TASK GOAL: For the listing below, output exactly the lines from the line with "进一步，我们比较了当间隔时间" up to and including the line with "模块有效性验证实验：我们选择", and no other lines.

**** RECORD SET

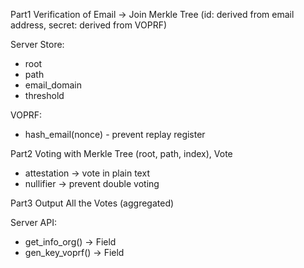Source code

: Part1 Verification of Email -> Join Merkle Tree (id: derived from email address, secret: derived from VOPRF)

Server Store:

- root
- path
- email_domain
- threshold

VOPRF:

- hash_email(nonce) - prevent replay register

Part2 Voting with Merkle Tree (root, path, index), Vote

- attestation -> vote in plain text
- nullifier -> prevent double voting

Part3 Output All the Votes (aggregated)

Server API:

- get_info_org() -> Field
- gen_key_voprf() -> Field

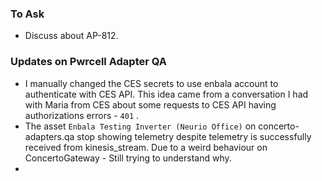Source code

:   
### To Ask

- Discuss about AP-812.

### Updates on Pwrcell Adapter QA

- I manually changed the CES secrets to use enbala account to authenticate with CES API. This idea came from a conversation I had with Maria from CES about some requests to CES API having authorizations errors - `401` .
- The asset `Enbala Testing Inverter (Neurio Office)` on concerto-adapters.qa stop showing telemetry despite telemetry is successfully received from kinesis_stream. Due to a weird behaviour on ConcertoGateway - Still trying to understand why.
- 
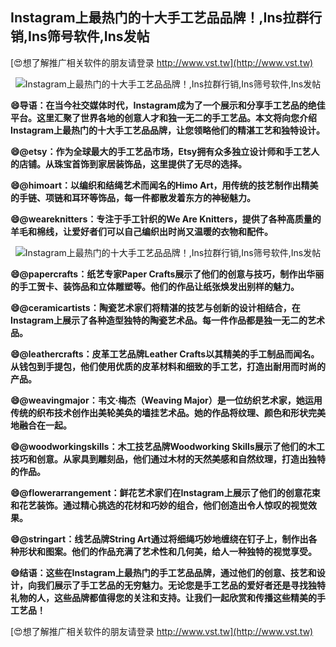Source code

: ## **Instagram上最热门的十大手工艺品品牌！,Ins拉群行销,Ins筛号软件,Ins发帖**

[😍想了解推广相关软件的朋友请登录 http://www.vst.tw](http://www.vst.tw)

 <center><img src="https://vst.tw/MP4/tuiguang/png/0.png" alt="Instagram上最热门的十大手工艺品品牌！,Ins拉群行销,Ins筛号软件,Ins发帖"></center>

**😄导语：在当今社交媒体时代，Instagram成为了一个展示和分享手工艺品的绝佳平台。这里汇聚了世界各地的创意人才和独一无二的手工艺品。本文将向您介绍Instagram上最热门的十大手工艺品品牌，让您领略他们的精湛工艺和独特设计。**

**😄@etsy：作为全球最大的手工艺品市场，Etsy拥有众多独立设计师和手工艺人的店铺。从珠宝首饰到家居装饰品，这里提供了无尽的选择。**

**😄@himoart：以编织和结绳艺术而闻名的Himo Art，用传统的技艺制作出精美的手链、项链和耳环等饰品，每一件都散发着东方的神秘魅力。**

**😄@weareknitters：专注于手工针织的We Are Knitters，提供了各种高质量的羊毛和棉线，让爱好者们可以自己编织出时尚又温暖的衣物和配件。**

 <center><img src="https://vst.tw/MP4/tuiguang/png/2.png" alt="Instagram上最热门的十大手工艺品品牌！,Ins拉群行销,Ins筛号软件,Ins发帖"></center>

**😄@papercrafts：纸艺专家Paper Crafts展示了他们的创意与技巧，制作出华丽的手工贺卡、装饰品和立体雕塑等。他们的作品让纸张焕发出别样的魅力。**

**😄@ceramicartists：陶瓷艺术家们将精湛的技艺与创新的设计相结合，在Instagram上展示了各种造型独特的陶瓷艺术品。每一件作品都是独一无二的艺术品。**

**😄@leathercrafts：皮革工艺品牌Leather Crafts以其精美的手工制品而闻名。从钱包到手提包，他们使用优质的皮革材料和细致的手工艺，打造出耐用而时尚的产品。**

**😄@weavingmajor：韦文·梅杰（Weaving Major）是一位纺织艺术家，她运用传统的织布技术创作出美轮美奂的墙挂艺术品。她的作品将纹理、颜色和形状完美地融合在一起。**

**😄@woodworkingskills：木工技艺品牌Woodworking Skills展示了他们的木工技巧和创意。从家具到雕刻品，他们通过木材的天然美感和自然纹理，打造出独特的作品。**

**😄@flowerarrangement：鲜花艺术家们在Instagram上展示了他们的创意花束和花艺装饰。通过精心挑选的花材和巧妙的组合，他们创造出令人惊叹的视觉效果。**

**😄@stringart：线艺品牌String Art通过将细绳巧妙地缠绕在钉子上，制作出各种形状和图案。他们的作品充满了艺术性和几何美，给人一种独特的视觉享受。**

**😄结语：这些在Instagram上最热门的手工艺品品牌，通过他们的创意、技艺和设计，向我们展示了手工艺品的无穷魅力。无论您是手工艺品的爱好者还是寻找独特礼物的人，这些品牌都值得您的关注和支持。让我们一起欣赏和传播这些精美的手工艺品！**

[😍想了解推广相关软件的朋友请登录 http://www.vst.tw](http://www.vst.tw)



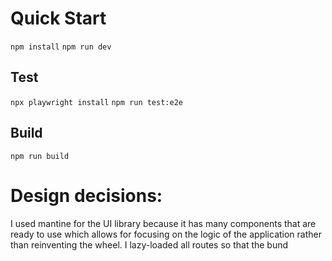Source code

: # Quick Start

`npm install`
`npm run dev`

## Test
`npx playwright install`
`npm run test:e2e`

## Build

`npm run build`

# Design decisions:

I used mantine for the UI library because it has many components that are ready to use which allows for focusing on the logic of the application rather than reinventing the wheel. I lazy-loaded all routes so that the bund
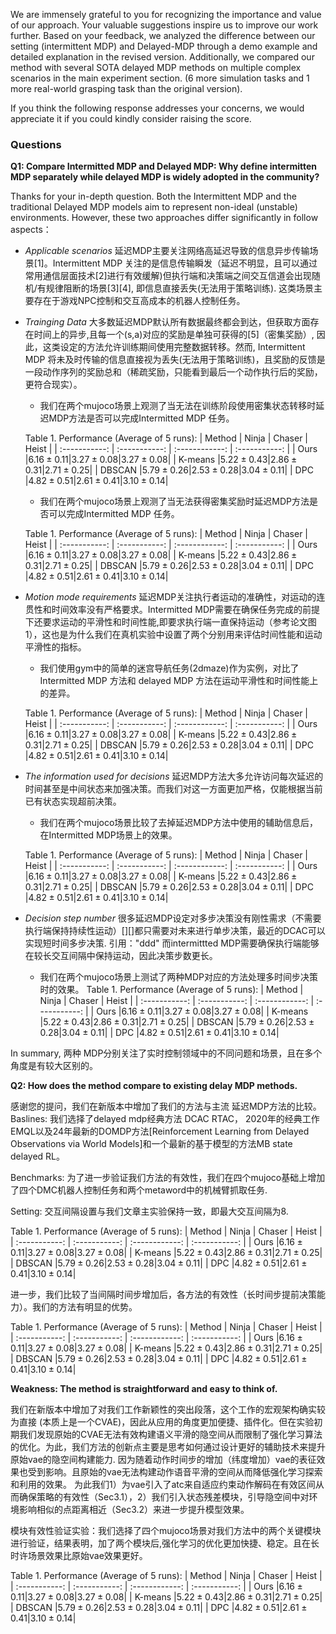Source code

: We are immensely grateful to you for recognizing the importance and value of our approach. Your valuable suggestions inspire us to improve our work further. Based on your feedback, we analyzed the difference between our setting (intermittent MDP) and Delayed-MDP through a demo example and detailed explanation in the revised version. Additionally, we compared our method with several SOTA delayed MDP methods on multiple complex scenarios in the main experiment section. (6 more simulation tasks and 1 more real-world grasping task than the original version). 

If you think the following response addresses your concerns, we would appreciate it if you could kindly consider raising the score.
### Questions
**Q1: Compare Intermitted MDP and Delayed MDP: Why define intermitten MDP separately while delayed MDP is widely adopted in the community?**

Thanks for your in-depth question. Both the Intermittent MDP and the traditional Delayed MDP models aim to represent non-ideal (unstable) environments. However, these two approaches differ significantly in follow aspects：
- *Applicable scenarios* 延迟MDP主要关注网络高延迟导致的信息异步传输场景[1]。Intermittent MDP 关注的是信息传输瞬发（延迟不明显，且可以通过常用通信层面技术[2]进行有效缓解)但执行端和决策端之间交互信道会出现随机/有规律阻断的场景[3][4], 即信息直接丢失(无法用于策略训练). 这类场景主要存在于游戏NPC控制和交互高成本的机器人控制任务。
- *Trainging Data* 大多数延迟MDP默认所有数据最终都会到达，但获取方面存在时间上的异步,且每一个(s,a)对应的奖励是单独可获得的[5]（密集奖励）, 因此，这类设定的方法允许训练期间使用完整数据转移。然而, Intermittent MDP 将未及时传输的信息直接视为丢失(无法用于策略训练)，且奖励的反馈是一段动作序列的奖励总和（稀疏奖励，只能看到最后一个动作执行后的奖励，更符合现实）。
  - 我们在两个mujoco场景上观测了当无法在训练阶段使用密集状态转移时延迟MDP方法是否可以完成Intermitted MDP 任务。
  
  Table 1. Performance (Average of 5 runs):
  | Method      | Ninja | Chaser | Heist |
  | :-----------: | :-----------: | :------------: | :-----------: |
  | Ours |$6.16\pm 0.11$|$3.27\pm 0.08$|$3.27\pm 0.08$|
  | K-means  |$5.22\pm 0.43$|$2.86\pm 0.31$|$2.71\pm 0.25$|
  | DBSCAN  |$5.79\pm 0.26$|$2.53\pm 0.28$|$3.04\pm 0.11$|
  | DPC  |$4.82\pm 0.51$|$2.61\pm 0.41$|$3.10\pm 0.14$|

  - 我们在两个mujoco场景上观测了当无法获得密集奖励时延迟MDP方法是否可以完成Intermitted MDP 任务。
  
  Table 1. Performance (Average of 5 runs):
  | Method      | Ninja | Chaser | Heist |
  | :-----------: | :-----------: | :------------: | :-----------: |
  | Ours |$6.16\pm 0.11$|$3.27\pm 0.08$|$3.27\pm 0.08$|
  | K-means  |$5.22\pm 0.43$|$2.86\pm 0.31$|$2.71\pm 0.25$|
  | DBSCAN  |$5.79\pm 0.26$|$2.53\pm 0.28$|$3.04\pm 0.11$|
  | DPC  |$4.82\pm 0.51$|$2.61\pm 0.41$|$3.10\pm 0.14$|

- *Motion mode requirements* 延迟MDP关注执行者运动的准确性，对运动的连贯性和时间效率没有严格要求。Intermitted MDP需要在确保任务完成的前提下还要求运动的平滑性和时间性能,即要求执行端一直保持运动（参考论文图1），这也是为什么我们在真机实验中设置了两个分别用来评估时间性能和运动平滑性的指标。
  - 我们使用gym中的简单的迷宫导航任务(2dmaze)作为实例，对比了Intermitted MDP 方法和 delayed MDP 方法在运动平滑性和时间性能上的差异。

  Table 1. Performance (Average of 5 runs):
  | Method      | Ninja | Chaser | Heist |
  | :-----------: | :-----------: | :------------: | :-----------: |
  | Ours |$6.16\pm 0.11$|$3.27\pm 0.08$|$3.27\pm 0.08$|
  | K-means  |$5.22\pm 0.43$|$2.86\pm 0.31$|$2.71\pm 0.25$|
  | DBSCAN  |$5.79\pm 0.26$|$2.53\pm 0.28$|$3.04\pm 0.11$|
  | DPC  |$4.82\pm 0.51$|$2.61\pm 0.41$|$3.10\pm 0.14$|

- *The information used for decisions* 延迟MDP方法大多允许访问每次延迟的时间甚至是中间状态来加强决策。而我们对这一方面更加严格，仅能根据当前已有状态实现超前决策。
  - 我们在两个mujoco场景比较了去掉延迟MDP方法中使用的辅助信息后，在Intermitted MDP场景上的效果。
    
  Table 1. Performance (Average of 5 runs):
  | Method      | Ninja | Chaser | Heist |
  | :-----------: | :-----------: | :------------: | :-----------: |
  | Ours |$6.16\pm 0.11$|$3.27\pm 0.08$|$3.27\pm 0.08$|
  | K-means  |$5.22\pm 0.43$|$2.86\pm 0.31$|$2.71\pm 0.25$|
  | DBSCAN  |$5.79\pm 0.26$|$2.53\pm 0.28$|$3.04\pm 0.11$|
  | DPC  |$4.82\pm 0.51$|$2.61\pm 0.41$|$3.10\pm 0.14$|

- *Decision step number* 很多延迟MDP设定对多步决策没有刚性需求（不需要执行端保持持续性运动）[][]都只需要对未来进行单步决策，最近的DCAC可以实现短时间多步决策. 引用："ddd" 而intermittted MDP需要确保执行端能够在较长交互间隔中保持运动，因此决策步数更长。
  - 我们在两个mujoco场景上测试了两种MDP对应的方法处理多时间步决策时的效果。
  Table 1. Performance (Average of 5 runs):
  | Method      | Ninja | Chaser | Heist |
  | :-----------: | :-----------: | :------------: | :-----------: |
  | Ours |$6.16\pm 0.11$|$3.27\pm 0.08$|$3.27\pm 0.08$|
  | K-means  |$5.22\pm 0.43$|$2.86\pm 0.31$|$2.71\pm 0.25$|
  | DBSCAN  |$5.79\pm 0.26$|$2.53\pm 0.28$|$3.04\pm 0.11$|
  | DPC  |$4.82\pm 0.51$|$2.61\pm 0.41$|$3.10\pm 0.14$|


In summary, 两种 MDP分别关注了实时控制领域中的不同问题和场景，且在多个角度是有较大区别的。

**Q2: How does the method compare to existing delay MDP methods.**

感谢您的提问，我们在新版本中增加了我们的方法与主流 延迟MDP方法的比较。
Baslines: 我们选择了delayed mdp经典方法 DCAC RTAC， 2020年的经典工作EMQL以及24年最新的DOMDP方法[Reinforcement Learning from Delayed Observations via World Models]和一个最新的基于模型的方法MB state delayed RL。

Benchmarks: 为了进一步验证我们方法的有效性，我们在四个mujoco基础上增加了四个DMC机器人控制任务和两个metaword中的机械臂抓取任务.

Setting: 交互间隔设置与我们文章主实验保持一致，即最大交互间隔为8.

Table 1. Performance (Average of 5 runs):
| Method      | Ninja | Chaser | Heist |
| :-----------: | :-----------: | :------------: | :-----------: |
| Ours |$6.16\pm 0.11$|$3.27\pm 0.08$|$3.27\pm 0.08$|
| K-means  |$5.22\pm 0.43$|$2.86\pm 0.31$|$2.71\pm 0.25$|
| DBSCAN  |$5.79\pm 0.26$|$2.53\pm 0.28$|$3.04\pm 0.11$|
| DPC  |$4.82\pm 0.51$|$2.61\pm 0.41$|$3.10\pm 0.14$|

进一步，我们比较了当间隔时间步增加后，各方法的有效性（长时间步提前决策能力）。我们的方法有明显的优势。

Table 1. Performance (Average of 5 runs):
| Method      | Ninja | Chaser | Heist |
| :-----------: | :-----------: | :------------: | :-----------: |
| Ours |$6.16\pm 0.11$|$3.27\pm 0.08$|$3.27\pm 0.08$|
| K-means  |$5.22\pm 0.43$|$2.86\pm 0.31$|$2.71\pm 0.25$|
| DBSCAN  |$5.79\pm 0.26$|$2.53\pm 0.28$|$3.04\pm 0.11$|
| DPC  |$4.82\pm 0.51$|$2.61\pm 0.41$|$3.10\pm 0.14$|

**Weakness: The method is straightforward and easy to think of.**

我们在新版本中增加了对我们工作新颖性的突出段落，这个工作的宏观架构确实较为直接 (本质上是一个CVAE)，因此从应用的角度更加便捷、插件化。但在实验初期我们发现原始的CVAE无法有效构建语义平滑的隐空间从而限制了强化学习算法的优化。为此，我们方法的创新点主要是思考如何通过设计更好的辅助技术来提升原始vae的隐空间构建能力.
因为随着动作时间步的增加（纬度增加）vae的表征效果也受到影响。且原始的vae无法构建动作语音平滑的空间从而降低强化学习探索和利用的效果。
为此我们1）为vae引入了atc来自适应约束动作解码在有效区间从而确保策略的有效性（Sec3.1），2）我们引入状态残差模块，引导隐空间中对环境影响相似的点距离相近（Sec3.2）来进一步提升模型效果。

模块有效性验证实验：我们选择了四个mujoco场景对我们方法中的两个关键模块进行验证，结果表明，加了两个模块后,强化学习的优化更加快捷、稳定。且在长时许场景效果比原始vae效果更好。

Table 1. Performance (Average of 5 runs):
| Method      | Ninja | Chaser | Heist |
| :-----------: | :-----------: | :------------: | :-----------: |
| Ours |$6.16\pm 0.11$|$3.27\pm 0.08$|$3.27\pm 0.08$|
| K-means  |$5.22\pm 0.43$|$2.86\pm 0.31$|$2.71\pm 0.25$|
| DBSCAN  |$5.79\pm 0.26$|$2.53\pm 0.28$|$3.04\pm 0.11$|
| DPC  |$4.82\pm 0.51$|$2.61\pm 0.41$|$3.10\pm 0.14$|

********

WRITTEN ANSWER:
进一步，我们比较了当间隔时间步增加后，各方法的有效性（长时间步提前决策能力）。我们的方法有明显的优势。

Table 1. Performance (Average of 5 runs):
| Method      | Ninja | Chaser | Heist |
| :-----------: | :-----------: | :------------: | :-----------: |
| Ours |$6.16\pm 0.11$|$3.27\pm 0.08$|$3.27\pm 0.08$|
| K-means  |$5.22\pm 0.43$|$2.86\pm 0.31$|$2.71\pm 0.25$|
| DBSCAN  |$5.79\pm 0.26$|$2.53\pm 0.28$|$3.04\pm 0.11$|
| DPC  |$4.82\pm 0.51$|$2.61\pm 0.41$|$3.10\pm 0.14$|

**Weakness: The method is straightforward and easy to think of.**

我们在新版本中增加了对我们工作新颖性的突出段落，这个工作的宏观架构确实较为直接 (本质上是一个CVAE)，因此从应用的角度更加便捷、插件化。但在实验初期我们发现原始的CVAE无法有效构建语义平滑的隐空间从而限制了强化学习算法的优化。为此，我们方法的创新点主要是思考如何通过设计更好的辅助技术来提升原始vae的隐空间构建能力.
因为随着动作时间步的增加（纬度增加）vae的表征效果也受到影响。且原始的vae无法构建动作语音平滑的空间从而降低强化学习探索和利用的效果。
为此我们1）为vae引入了atc来自适应约束动作解码在有效区间从而确保策略的有效性（Sec3.1），2）我们引入状态残差模块，引导隐空间中对环境影响相似的点距离相近（Sec3.2）来进一步提升模型效果。

模块有效性验证实验：我们选择了四个mujoco场景对我们方法中的两个关键模块进行验证，结果表明，加了两个模块后,强化学习的优化更加快捷、稳定。且在长时许场景效果比原始vae效果更好。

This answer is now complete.